Although box and whisker plots, dot plots, and histograms help us see qualitative patterns in our data, they do not allow us to express this information in a quantitative way. For example, in Figure 3 and in Investigation 10 we learned that the distribution of yellow M&Ms in 1.69-oz bags is relatively similar between the three different sources, although the plot for samples purchased from Target has much shorter whiskers and the individual results seem more tightly clustered than is the case for samples purchased at CVS and at Kroger, and the box for the samples purchased from Kroger is quite a bit wider than is the case for the samples from CVS and Target.

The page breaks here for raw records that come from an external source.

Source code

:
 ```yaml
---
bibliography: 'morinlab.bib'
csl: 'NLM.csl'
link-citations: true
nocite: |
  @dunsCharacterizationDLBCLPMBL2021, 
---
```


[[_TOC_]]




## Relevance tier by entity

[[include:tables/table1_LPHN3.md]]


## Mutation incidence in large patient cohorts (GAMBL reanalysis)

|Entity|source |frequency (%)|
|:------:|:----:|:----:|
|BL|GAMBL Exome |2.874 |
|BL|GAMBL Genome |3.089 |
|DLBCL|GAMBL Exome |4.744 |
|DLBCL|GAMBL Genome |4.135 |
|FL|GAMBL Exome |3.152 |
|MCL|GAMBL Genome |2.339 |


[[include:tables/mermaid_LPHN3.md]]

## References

Qualitative phrases such as “relatively similar,” “much shorter,” “more tightly clustered,” and “quite a bit wider” are, frankly, fuzzy, but in the absence of a more quantitative way to characterize our data, we have little choice but to adopt such fuzzy terms. When we summarize data, our goal is to report quantitative characteristics, or statistics, that we can use to provide clearer statements about the differences and the similarities between results for different variables, or between the results for a variable and an expected result already known to us. In this part of the case study we consider several useful statistics that we can use to summarize the data for our samples.
Investigation 15 Before we consider ways to summarize our data, we need to draw a distinction between a sample and a population. We collect and analyze samples with the hope that we can deduce something about the properties of the population. Using our data for M&Ms as an example, define the terms sample and population.